*TASK*. Would you print the records below word for word, without the pictures?

Saved data entries:

▽

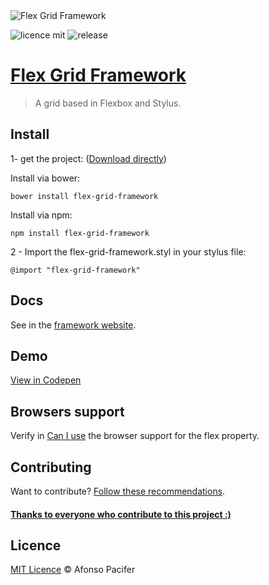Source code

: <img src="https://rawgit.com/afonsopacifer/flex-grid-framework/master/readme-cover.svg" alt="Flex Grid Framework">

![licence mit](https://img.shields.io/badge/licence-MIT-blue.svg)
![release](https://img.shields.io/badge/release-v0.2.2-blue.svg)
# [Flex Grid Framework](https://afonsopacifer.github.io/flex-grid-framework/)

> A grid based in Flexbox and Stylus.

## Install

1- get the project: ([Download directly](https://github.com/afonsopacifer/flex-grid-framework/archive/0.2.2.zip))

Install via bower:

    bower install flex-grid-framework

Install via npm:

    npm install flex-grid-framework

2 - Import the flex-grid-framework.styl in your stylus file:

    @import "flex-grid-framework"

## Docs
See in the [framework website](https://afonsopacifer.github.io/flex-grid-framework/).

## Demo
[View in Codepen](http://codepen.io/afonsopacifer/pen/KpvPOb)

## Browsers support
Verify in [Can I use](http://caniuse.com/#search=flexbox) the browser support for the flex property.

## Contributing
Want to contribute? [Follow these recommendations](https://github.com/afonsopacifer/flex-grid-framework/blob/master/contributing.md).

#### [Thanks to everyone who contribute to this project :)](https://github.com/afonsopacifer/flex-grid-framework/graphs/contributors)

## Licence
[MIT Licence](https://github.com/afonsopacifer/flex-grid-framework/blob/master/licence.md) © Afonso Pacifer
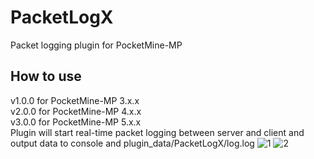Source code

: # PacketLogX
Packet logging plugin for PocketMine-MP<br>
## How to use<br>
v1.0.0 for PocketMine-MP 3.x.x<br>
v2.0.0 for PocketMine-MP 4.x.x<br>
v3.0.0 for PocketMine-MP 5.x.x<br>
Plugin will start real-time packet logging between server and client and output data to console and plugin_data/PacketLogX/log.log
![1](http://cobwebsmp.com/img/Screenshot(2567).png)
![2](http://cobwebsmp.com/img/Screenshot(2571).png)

△

*RESPONSE TO THIS EXERCISE*.
Source code

: <img src="https://rawgit.com/afonsopacifer/flex-grid-framework/master/readme-cover.svg" alt="Flex Grid Framework">

![licence mit](https://img.shields.io/badge/licence-MIT-blue.svg)
![release](https://img.shields.io/badge/release-v0.2.2-blue.svg)
# [Flex Grid Framework](https://afonsopacifer.github.io/flex-grid-framework/)

> A grid based in Flexbox and Stylus.

## Install

1- get the project: ([Download directly](https://github.com/afonsopacifer/flex-grid-framework/archive/0.2.2.zip))

Install via bower:

    bower install flex-grid-framework

Install via npm:

    npm install flex-grid-framework

2 - Import the flex-grid-framework.styl in your stylus file:

    @import "flex-grid-framework"

## Docs
See in the [framework website](https://afonsopacifer.github.io/flex-grid-framework/).

## Demo
[View in Codepen](http://codepen.io/afonsopacifer/pen/KpvPOb)

## Browsers support
Verify in [Can I use](http://caniuse.com/#search=flexbox) the browser support for the flex property.

## Contributing
Want to contribute? [Follow these recommendations](https://github.com/afonsopacifer/flex-grid-framework/blob/master/contributing.md).

#### [Thanks to everyone who contribute to this project :)](https://github.com/afonsopacifer/flex-grid-framework/graphs/contributors)

## Licence
[MIT Licence](https://github.com/afonsopacifer/flex-grid-framework/blob/master/licence.md) © Afonso Pacifer
Source code

: # PacketLogX
Packet logging plugin for PocketMine-MP<br>
## How to use<br>
v1.0.0 for PocketMine-MP 3.x.x<br>
v2.0.0 for PocketMine-MP 4.x.x<br>
v3.0.0 for PocketMine-MP 5.x.x<br>
Plugin will start real-time packet logging between server and client and output data to console and plugin_data/PacketLogX/log.log
![1](http://cobwebsmp.com/img/Screenshot(2567).png)
![2](http://cobwebsmp.com/img/Screenshot(2571).png)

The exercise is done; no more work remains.